▶ **What needs to be done**
When a line in the entries contains the word "searchCreatorName", copy that line in full.

▶ **Data for this task**
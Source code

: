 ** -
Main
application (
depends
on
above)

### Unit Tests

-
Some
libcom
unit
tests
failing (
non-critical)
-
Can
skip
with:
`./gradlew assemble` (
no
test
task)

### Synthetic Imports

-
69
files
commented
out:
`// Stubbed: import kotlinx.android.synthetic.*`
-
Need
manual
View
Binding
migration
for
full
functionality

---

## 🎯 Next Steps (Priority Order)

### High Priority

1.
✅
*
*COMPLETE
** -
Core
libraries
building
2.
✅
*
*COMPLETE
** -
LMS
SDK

...

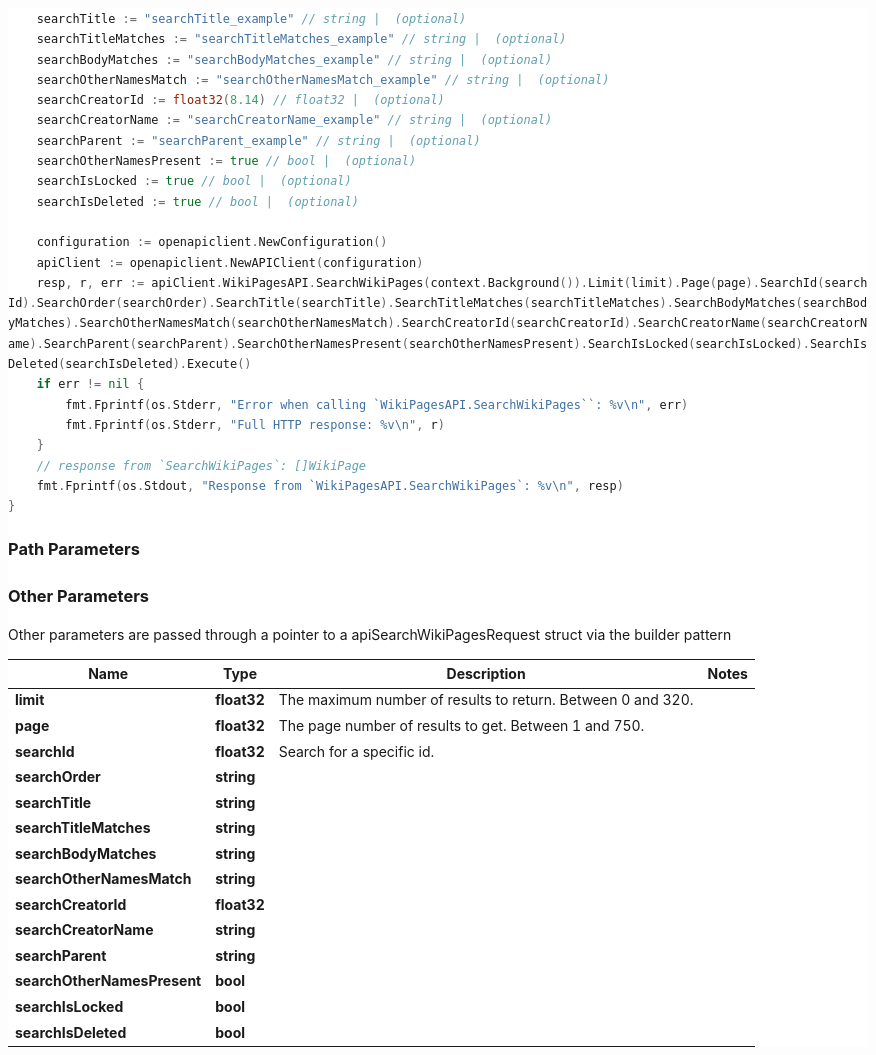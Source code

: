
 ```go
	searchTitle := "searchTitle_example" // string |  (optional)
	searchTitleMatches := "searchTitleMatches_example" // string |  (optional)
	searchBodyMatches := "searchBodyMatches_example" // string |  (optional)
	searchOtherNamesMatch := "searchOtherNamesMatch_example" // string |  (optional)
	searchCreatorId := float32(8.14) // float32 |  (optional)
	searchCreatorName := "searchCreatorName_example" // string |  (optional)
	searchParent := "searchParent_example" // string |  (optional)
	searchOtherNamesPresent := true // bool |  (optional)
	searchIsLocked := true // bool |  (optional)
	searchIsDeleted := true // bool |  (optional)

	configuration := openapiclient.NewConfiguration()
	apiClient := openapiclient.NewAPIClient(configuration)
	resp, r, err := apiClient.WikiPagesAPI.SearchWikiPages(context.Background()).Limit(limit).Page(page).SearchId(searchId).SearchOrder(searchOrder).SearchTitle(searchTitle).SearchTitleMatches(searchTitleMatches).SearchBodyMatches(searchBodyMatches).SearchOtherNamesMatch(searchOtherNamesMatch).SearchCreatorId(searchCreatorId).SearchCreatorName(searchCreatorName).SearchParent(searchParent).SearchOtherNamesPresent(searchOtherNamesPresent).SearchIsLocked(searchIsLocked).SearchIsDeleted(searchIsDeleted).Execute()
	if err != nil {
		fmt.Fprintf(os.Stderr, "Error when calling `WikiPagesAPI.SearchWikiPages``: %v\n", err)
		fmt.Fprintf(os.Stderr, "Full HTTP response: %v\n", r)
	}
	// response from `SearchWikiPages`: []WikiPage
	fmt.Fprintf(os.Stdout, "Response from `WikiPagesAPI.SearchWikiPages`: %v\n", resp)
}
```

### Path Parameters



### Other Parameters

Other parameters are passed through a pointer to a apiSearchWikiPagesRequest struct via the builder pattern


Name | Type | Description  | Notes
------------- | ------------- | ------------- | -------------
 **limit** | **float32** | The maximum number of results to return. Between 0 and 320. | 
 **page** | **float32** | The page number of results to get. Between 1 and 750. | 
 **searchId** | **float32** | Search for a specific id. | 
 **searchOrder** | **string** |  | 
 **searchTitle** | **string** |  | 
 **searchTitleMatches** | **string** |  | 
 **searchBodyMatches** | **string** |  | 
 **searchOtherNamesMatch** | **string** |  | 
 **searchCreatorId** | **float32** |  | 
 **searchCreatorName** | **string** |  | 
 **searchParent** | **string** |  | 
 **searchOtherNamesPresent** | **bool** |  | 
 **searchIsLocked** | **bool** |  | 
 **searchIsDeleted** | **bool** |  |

---

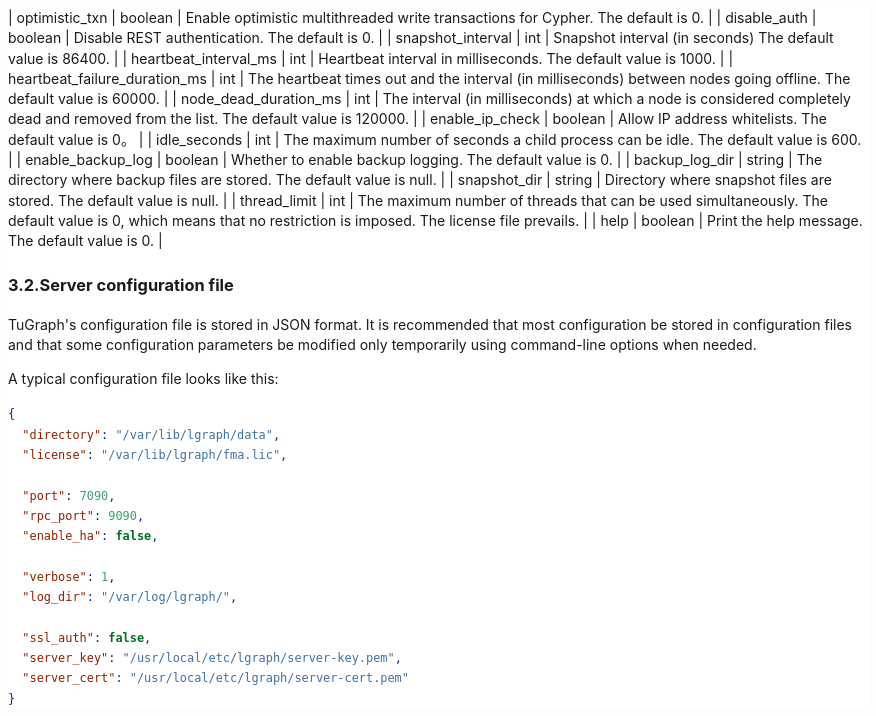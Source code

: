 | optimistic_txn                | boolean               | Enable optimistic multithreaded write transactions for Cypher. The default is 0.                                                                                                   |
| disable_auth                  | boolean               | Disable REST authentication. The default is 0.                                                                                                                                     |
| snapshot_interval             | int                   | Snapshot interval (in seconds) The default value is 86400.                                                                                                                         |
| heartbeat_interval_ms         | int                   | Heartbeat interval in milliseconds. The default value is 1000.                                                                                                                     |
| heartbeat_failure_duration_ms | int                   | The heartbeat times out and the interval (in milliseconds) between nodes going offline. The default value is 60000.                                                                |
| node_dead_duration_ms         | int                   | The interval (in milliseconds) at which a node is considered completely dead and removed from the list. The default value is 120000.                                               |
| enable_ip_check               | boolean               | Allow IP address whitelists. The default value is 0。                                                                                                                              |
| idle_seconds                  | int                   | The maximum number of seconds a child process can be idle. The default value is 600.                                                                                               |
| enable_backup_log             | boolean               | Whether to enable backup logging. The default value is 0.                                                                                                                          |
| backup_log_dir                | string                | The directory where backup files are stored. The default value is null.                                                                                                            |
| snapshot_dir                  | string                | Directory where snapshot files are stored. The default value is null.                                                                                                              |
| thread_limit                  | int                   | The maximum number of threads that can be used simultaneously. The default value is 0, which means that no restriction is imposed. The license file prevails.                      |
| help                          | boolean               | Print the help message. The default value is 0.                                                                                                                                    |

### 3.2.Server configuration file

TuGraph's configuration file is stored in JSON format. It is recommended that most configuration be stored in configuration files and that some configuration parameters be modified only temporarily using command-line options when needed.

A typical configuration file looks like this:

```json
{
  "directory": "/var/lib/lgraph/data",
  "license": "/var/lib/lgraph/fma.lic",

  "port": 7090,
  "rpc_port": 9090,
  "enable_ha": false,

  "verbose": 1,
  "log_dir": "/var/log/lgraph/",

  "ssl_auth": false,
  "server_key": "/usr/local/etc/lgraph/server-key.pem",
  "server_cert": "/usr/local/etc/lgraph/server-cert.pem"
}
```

▶ **Written solution**
	searchCreatorName := "searchCreatorName_example" // string |  (optional)
	resp, r, err := apiClient.WikiPagesAPI.SearchWikiPages(context.Background()).Limit(limit).Page(page).SearchId(searchId).SearchOrder(searchOrder).SearchTitle(searchTitle).SearchTitleMatches(searchTitleMatches).SearchBodyMatches(searchBodyMatches).SearchOtherNamesMatch(searchOtherNamesMatch).SearchCreatorId(searchCreatorId).SearchCreatorName(searchCreatorName).SearchParent(searchParent).SearchOtherNamesPresent(searchOtherNamesPresent).SearchIsLocked(searchIsLocked).SearchIsDeleted(searchIsDeleted).Execute()
 **searchCreatorName** | **string** |  | 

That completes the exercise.